The people we support overcome huge barriers to achieve exciting new things every day – they challenge us all to think about what’s possible and to rethink disability.
Everyone Can – Manchester Charity Helping Disabled People
Our vision: We believe in a society that encourages every disabled person to realise their potential, so they are able to dictate the course of their own lives and play an active role in society. We believe in a society that includes disabled people and not exclude them.
Our Mission: To maintain our role as experts in the technology that can improve and enrich the lives of disabled people. We will research and disseminate the knowledge that we have learnt in order to help disabled people and those who support them to enjoy life and become more independent.

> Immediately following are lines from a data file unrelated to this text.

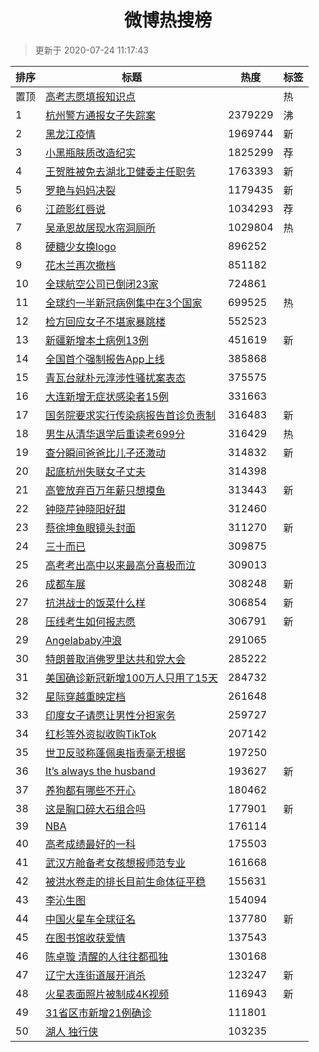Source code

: <h1 align="center">微博热搜榜</h1>

> 更新于 2020-07-24 11:17:43

| 排序 | 标题                                                                                                                                                                                                                                  | 热度    | 标签 |
| ---- | ------------------------------------------------------------------------------------------------------------------------------------------------------------------------------------------------------------------------------------- | ------- | ---- |
| 置顶 | [高考志愿填报知识点](https://s.weibo.com/weibo?q=%23%E9%AB%98%E8%80%83%E5%BF%97%E6%84%BF%E5%A1%AB%E6%8A%A5%E7%9F%A5%E8%AF%86%E7%82%B9%23&Refer=new_time)                                                                              |         | 热   |
| 1    | [杭州警方通报女子失踪案](https://s.weibo.com/weibo?q=%E6%9D%AD%E5%B7%9E%E8%AD%A6%E6%96%B9%E9%80%9A%E6%8A%A5%E5%A5%B3%E5%AD%90%E5%A4%B1%E8%B8%AA%E6%A1%88&Refer=top)                                                                   | 2379229 | 沸   |
| 2    | [黑龙江疫情](https://s.weibo.com/weibo?q=%23%E9%BB%91%E9%BE%99%E6%B1%9F%E7%96%AB%E6%83%85%23&Refer=top)                                                                                                                               | 1969744 | 新   |
| 3    | [小黑瓶肤质改造纪实](https://s.weibo.comjavascript:void(0);)                                                                                                                                                                          | 1825299 | 荐   |
| 4    | [王贺胜被免去湖北卫健委主任职务](https://s.weibo.com/weibo?q=%23%E7%8E%8B%E8%B4%BA%E8%83%9C%E8%A2%AB%E5%85%8D%E5%8E%BB%E6%B9%96%E5%8C%97%E5%8D%AB%E5%81%A5%E5%A7%94%E4%B8%BB%E4%BB%BB%E8%81%8C%E5%8A%A1%23&Refer=top)                 | 1763393 | 新   |
| 5    | [罗艳与妈妈决裂](https://s.weibo.com/weibo?q=%23%E7%BD%97%E8%89%B3%E4%B8%8E%E5%A6%88%E5%A6%88%E5%86%B3%E8%A3%82%23&Refer=top)                                                                                                         | 1179435 | 新   |
| 6    | [江疏影红唇说](https://s.weibo.comjavascript:void(0);)                                                                                                                                                                                | 1034293 | 荐   |
| 7    | [吴承恩故居现水帘洞厕所](https://s.weibo.com/weibo?q=%23%E5%90%B4%E6%89%BF%E6%81%A9%E6%95%85%E5%B1%85%E7%8E%B0%E6%B0%B4%E5%B8%98%E6%B4%9E%E5%8E%95%E6%89%80%23&Refer=top)                                                             | 1029804 | 热   |
| 8    | [硬糖少女换logo](https://s.weibo.com/weibo?q=%23%E7%A1%AC%E7%B3%96%E5%B0%91%E5%A5%B3%E6%8D%A2logo%23&Refer=top)                                                                                                                       | 896252  |      |
| 9    | [花木兰再次撤档](https://s.weibo.com/weibo?q=%23%E8%8A%B1%E6%9C%A8%E5%85%B0%E5%86%8D%E6%AC%A1%E6%92%A4%E6%A1%A3%23&Refer=top)                                                                                                         | 851182  |      |
| 10   | [全球航空公司已倒闭23家](https://s.weibo.com/weibo?q=%23%E5%85%A8%E7%90%83%E8%88%AA%E7%A9%BA%E5%85%AC%E5%8F%B8%E5%B7%B2%E5%80%92%E9%97%AD23%E5%AE%B6%23&Refer=top)                                                                    | 724861  |      |
| 11   | [全球约一半新冠病例集中在3个国家](https://s.weibo.com/weibo?q=%23%E5%85%A8%E7%90%83%E7%BA%A6%E4%B8%80%E5%8D%8A%E6%96%B0%E5%86%A0%E7%97%85%E4%BE%8B%E9%9B%86%E4%B8%AD%E5%9C%A83%E4%B8%AA%E5%9B%BD%E5%AE%B6%23&Refer=top)               | 699525  | 热   |
| 12   | [检方回应女子不堪家暴跳楼](https://s.weibo.com/weibo?q=%23%E6%A3%80%E6%96%B9%E5%9B%9E%E5%BA%94%E5%A5%B3%E5%AD%90%E4%B8%8D%E5%A0%AA%E5%AE%B6%E6%9A%B4%E8%B7%B3%E6%A5%BC%23&Refer=top)                                                  | 552523  |      |
| 13   | [新疆新增本土病例13例](https://s.weibo.com/weibo?q=%23%E6%96%B0%E7%96%86%E6%96%B0%E5%A2%9E%E6%9C%AC%E5%9C%9F%E7%97%85%E4%BE%8B13%E4%BE%8B%23&Refer=top)                                                                               | 451619  | 新   |
| 14   | [全国首个强制报告App上线](https://s.weibo.com/weibo?q=%E5%85%A8%E5%9B%BD%E9%A6%96%E4%B8%AA%E5%BC%BA%E5%88%B6%E6%8A%A5%E5%91%8AApp%E4%B8%8A%E7%BA%BF&Refer=top)                                                                        | 385868  |      |
| 15   | [青瓦台就朴元淳涉性骚扰案表态](https://s.weibo.com/weibo?q=%23%E9%9D%92%E7%93%A6%E5%8F%B0%E5%B0%B1%E6%9C%B4%E5%85%83%E6%B7%B3%E6%B6%89%E6%80%A7%E9%AA%9A%E6%89%B0%E6%A1%88%E8%A1%A8%E6%80%81%23&Refer=top)                            | 375575  |      |
| 16   | [大连新增无症状感染者15例](https://s.weibo.com/weibo?q=%23%E5%A4%A7%E8%BF%9E%E6%96%B0%E5%A2%9E%E6%97%A0%E7%97%87%E7%8A%B6%E6%84%9F%E6%9F%93%E8%80%8515%E4%BE%8B%23&Refer=top)                                                         | 331663  |      |
| 17   | [国务院要求实行传染病报告首诊负责制](https://s.weibo.com/weibo?q=%E5%9B%BD%E5%8A%A1%E9%99%A2%E8%A6%81%E6%B1%82%E5%AE%9E%E8%A1%8C%E4%BC%A0%E6%9F%93%E7%97%85%E6%8A%A5%E5%91%8A%E9%A6%96%E8%AF%8A%E8%B4%9F%E8%B4%A3%E5%88%B6&Refer=top) | 316483  | 新   |
| 18   | [男生从清华退学后重读考699分](https://s.weibo.com/weibo?q=%23%E7%94%B7%E7%94%9F%E4%BB%8E%E6%B8%85%E5%8D%8E%E9%80%80%E5%AD%A6%E5%90%8E%E9%87%8D%E8%AF%BB%E8%80%83699%E5%88%86%23&Refer=top)                                            | 316429  | 热   |
| 19   | [查分瞬间爸爸比儿子还激动](https://s.weibo.com/weibo?q=%23%E6%9F%A5%E5%88%86%E7%9E%AC%E9%97%B4%E7%88%B8%E7%88%B8%E6%AF%94%E5%84%BF%E5%AD%90%E8%BF%98%E6%BF%80%E5%8A%A8%23&Refer=top)                                                  | 314832  | 新   |
| 20   | [起底杭州失联女子丈夫](https://s.weibo.com/weibo?q=%23%E8%B5%B7%E5%BA%95%E6%9D%AD%E5%B7%9E%E5%A4%B1%E8%81%94%E5%A5%B3%E5%AD%90%E4%B8%88%E5%A4%AB%23&Refer=top)                                                                        | 314398  |      |
| 21   | [高管放弃百万年薪只想摸鱼](https://s.weibo.com/weibo?q=%23%E9%AB%98%E7%AE%A1%E6%94%BE%E5%BC%83%E7%99%BE%E4%B8%87%E5%B9%B4%E8%96%AA%E5%8F%AA%E6%83%B3%E6%91%B8%E9%B1%BC%23&Refer=top)                                                  | 313443  | 新   |
| 22   | [钟晓芹钟晓阳好甜](https://s.weibo.com/weibo?q=%23%E9%92%9F%E6%99%93%E8%8A%B9%E9%92%9F%E6%99%93%E9%98%B3%E5%A5%BD%E7%94%9C%23&Refer=top)                                                                                              | 312460  |      |
| 23   | [蔡徐坤鱼眼镜头封面](https://s.weibo.com/weibo?q=%23%E8%94%A1%E5%BE%90%E5%9D%A4%E9%B1%BC%E7%9C%BC%E9%95%9C%E5%A4%B4%E5%B0%81%E9%9D%A2%23&Refer=top)                                                                                   | 311270  | 新   |
| 24   | [三十而已](https://s.weibo.com/weibo?q=%E4%B8%89%E5%8D%81%E8%80%8C%E5%B7%B2&Refer=top)                                                                                                                                                | 309875  |      |
| 25   | [高考考出高中以来最高分喜极而泣](https://s.weibo.com/weibo?q=%23%E9%AB%98%E8%80%83%E8%80%83%E5%87%BA%E9%AB%98%E4%B8%AD%E4%BB%A5%E6%9D%A5%E6%9C%80%E9%AB%98%E5%88%86%E5%96%9C%E6%9E%81%E8%80%8C%E6%B3%A3%23&Refer=top)                 | 309013  |      |
| 26   | [成都车展](https://s.weibo.com/weibo?q=%E6%88%90%E9%83%BD%E8%BD%A6%E5%B1%95&Refer=top)                                                                                                                                                | 308248  | 新   |
| 27   | [抗洪战士的饭菜什么样](https://s.weibo.com/weibo?q=%23%E6%8A%97%E6%B4%AA%E6%88%98%E5%A3%AB%E7%9A%84%E9%A5%AD%E8%8F%9C%E4%BB%80%E4%B9%88%E6%A0%B7%23&Refer=top)                                                                        | 306854  | 新   |
| 28   | [压线考生如何报志愿](https://s.weibo.com/weibo?q=%23%E5%8E%8B%E7%BA%BF%E8%80%83%E7%94%9F%E5%A6%82%E4%BD%95%E6%8A%A5%E5%BF%97%E6%84%BF%23&Refer=top)                                                                                   | 306791  | 新   |
| 29   | [Angelababy冲浪](https://s.weibo.com/weibo?q=%23Angelababy%E5%86%B2%E6%B5%AA%23&Refer=top)                                                                                                                                            | 291065  |      |
| 30   | [特朗普取消佛罗里达共和党大会](https://s.weibo.com/weibo?q=%23%E7%89%B9%E6%9C%97%E6%99%AE%E5%8F%96%E6%B6%88%E4%BD%9B%E7%BD%97%E9%87%8C%E8%BE%BE%E5%85%B1%E5%92%8C%E5%85%9A%E5%A4%A7%E4%BC%9A%23&Refer=top)                            | 285222  |      |
| 31   | [美国确诊新冠新增100万人只用了15天](https://s.weibo.com/weibo?q=%23%E7%BE%8E%E5%9B%BD%E7%A1%AE%E8%AF%8A%E6%96%B0%E5%86%A0%E6%96%B0%E5%A2%9E100%E4%B8%87%E4%BA%BA%E5%8F%AA%E7%94%A8%E4%BA%8615%E5%A4%A9%23&Refer=top)                  | 284732  |      |
| 32   | [星际穿越重映定档](https://s.weibo.com/weibo?q=%23%E6%98%9F%E9%99%85%E7%A9%BF%E8%B6%8A%E9%87%8D%E6%98%A0%E5%AE%9A%E6%A1%A3%23&Refer=top)                                                                                              | 261648  |      |
| 33   | [印度女子请愿让男性分担家务](https://s.weibo.com/weibo?q=%23%E5%8D%B0%E5%BA%A6%E5%A5%B3%E5%AD%90%E8%AF%B7%E6%84%BF%E8%AE%A9%E7%94%B7%E6%80%A7%E5%88%86%E6%8B%85%E5%AE%B6%E5%8A%A1%23&Refer=top)                                       | 259727  |      |
| 34   | [红杉等外资拟收购TikTok](https://s.weibo.com/weibo?q=%E7%BA%A2%E6%9D%89%E7%AD%89%E5%A4%96%E8%B5%84%E6%8B%9F%E6%94%B6%E8%B4%ADTikTok&Refer=top)                                                                                        | 207142  |      |
| 35   | [世卫反驳称蓬佩奥指责毫无根据](https://s.weibo.com/weibo?q=%E4%B8%96%E5%8D%AB%E5%8F%8D%E9%A9%B3%E7%A7%B0%E8%93%AC%E4%BD%A9%E5%A5%A5%E6%8C%87%E8%B4%A3%E6%AF%AB%E6%97%A0%E6%A0%B9%E6%8D%AE&Refer=top)                                  | 197250  |      |
| 36   | [It’s always the husband](https://s.weibo.com/weibo?q=It%E2%80%99s%20always%20the%20husband&Refer=top)                                                                                                                                | 193627  | 新   |
| 37   | [养狗都有哪些不开心](https://s.weibo.com/weibo?q=%23%E5%85%BB%E7%8B%97%E9%83%BD%E6%9C%89%E5%93%AA%E4%BA%9B%E4%B8%8D%E5%BC%80%E5%BF%83%23&Refer=top)                                                                                   | 180462  |      |
| 38   | [这是胸口碎大石组合吗](https://s.weibo.com/weibo?q=%E8%BF%99%E6%98%AF%E8%83%B8%E5%8F%A3%E7%A2%8E%E5%A4%A7%E7%9F%B3%E7%BB%84%E5%90%88%E5%90%97&Refer=top)                                                                              | 177901  | 新   |
| 39   | [NBA](https://s.weibo.com/weibo?q=NBA&Refer=top)                                                                                                                                                                                      | 176114  |      |
| 40   | [高考成绩最好的一科](https://s.weibo.com/weibo?q=%23%E9%AB%98%E8%80%83%E6%88%90%E7%BB%A9%E6%9C%80%E5%A5%BD%E7%9A%84%E4%B8%80%E7%A7%91%23&Refer=top)                                                                                   | 175503  |      |
| 41   | [武汉方舱备考女孩想报师范专业](https://s.weibo.com/weibo?q=%E6%AD%A6%E6%B1%89%E6%96%B9%E8%88%B1%E5%A4%87%E8%80%83%E5%A5%B3%E5%AD%A9%E6%83%B3%E6%8A%A5%E5%B8%88%E8%8C%83%E4%B8%93%E4%B8%9A&Refer=top)                                  | 161668  |      |
| 42   | [被洪水卷走的排长目前生命体征平稳](https://s.weibo.com/weibo?q=%23%E8%A2%AB%E6%B4%AA%E6%B0%B4%E5%8D%B7%E8%B5%B0%E7%9A%84%E6%8E%92%E9%95%BF%E7%9B%AE%E5%89%8D%E7%94%9F%E5%91%BD%E4%BD%93%E5%BE%81%E5%B9%B3%E7%A8%B3%23&Refer=top)      | 155631  |      |
| 43   | [李沁生图](https://s.weibo.com/weibo?q=%23%E6%9D%8E%E6%B2%81%E7%94%9F%E5%9B%BE%23&Refer=top)                                                                                                                                          | 154094  |      |
| 44   | [中国火星车全球征名](https://s.weibo.com/weibo?q=%E4%B8%AD%E5%9B%BD%E7%81%AB%E6%98%9F%E8%BD%A6%E5%85%A8%E7%90%83%E5%BE%81%E5%90%8D&Refer=top)                                                                                         | 137780  | 新   |
| 45   | [在图书馆收获爱情](https://s.weibo.com/weibo?q=%23%E5%9C%A8%E5%9B%BE%E4%B9%A6%E9%A6%86%E6%94%B6%E8%8E%B7%E7%88%B1%E6%83%85%23&Refer=top)                                                                                              | 137543  |      |
| 46   | [陈卓璇 清醒的人往往都孤独](https://s.weibo.com/weibo?q=%E9%99%88%E5%8D%93%E7%92%87%20%E6%B8%85%E9%86%92%E7%9A%84%E4%BA%BA%E5%BE%80%E5%BE%80%E9%83%BD%E5%AD%A4%E7%8B%AC&Refer=top)                                                    | 130168  |      |
| 47   | [辽宁大连街道展开消杀](https://s.weibo.com/weibo?q=%E8%BE%BD%E5%AE%81%E5%A4%A7%E8%BF%9E%E8%A1%97%E9%81%93%E5%B1%95%E5%BC%80%E6%B6%88%E6%9D%80&Refer=top)                                                                              | 123247  | 新   |
| 48   | [火星表面照片被制成4K视频](https://s.weibo.com/weibo?q=%E7%81%AB%E6%98%9F%E8%A1%A8%E9%9D%A2%E7%85%A7%E7%89%87%E8%A2%AB%E5%88%B6%E6%88%904K%E8%A7%86%E9%A2%91&Refer=top)                                                               | 116943  | 新   |
| 49   | [31省区市新增21例确诊](https://s.weibo.com/weibo?q=31%E7%9C%81%E5%8C%BA%E5%B8%82%E6%96%B0%E5%A2%9E21%E4%BE%8B%E7%A1%AE%E8%AF%8A&Refer=top)                                                                                            | 111801  |      |
| 50   | [湖人 独行侠](https://s.weibo.com/weibo?q=%E6%B9%96%E4%BA%BA%20%E7%8B%AC%E8%A1%8C%E4%BE%A0&Refer=top)                                                                                                                                 | 103235  |      |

Cerebra – Working with you and your amazing child
Over 500,000 children in the UK live with a brain condition. This can make normal activities such as learning, playing or simply experiencing the world a huge challenge. Through our research we offer solutions and advice to help these children and their families enjoy lives full of hope and discovery.
The CVI Society
The Cerebral Visual Impairment Society
Cerebral Visual Impairment (commonly referred to as CVI) is a form of visual impairment caused by the brain not being able to process information from the eyes passing along the visual pathways in the brain. It is the commonest cause of visual impairment in children in the developed world.
If you know someone who has a diagnosis of cerebral visual impairment or if you or someone you know has difficulty with any of the following activities and there is no apparent reason why, then the CVI Society may be able to help you find out more information and to connect with other people who understand.
The Outlook Trust.
The Outlook Trust provides activity and residential breaks for VI children and young people with other disabilities. Their regular programme of fantastic fun activities give children the opportunity to experience the same activities that fully sighted children take for granted, develop independent living and mobility skills, form long term friendships and most of all have FUN!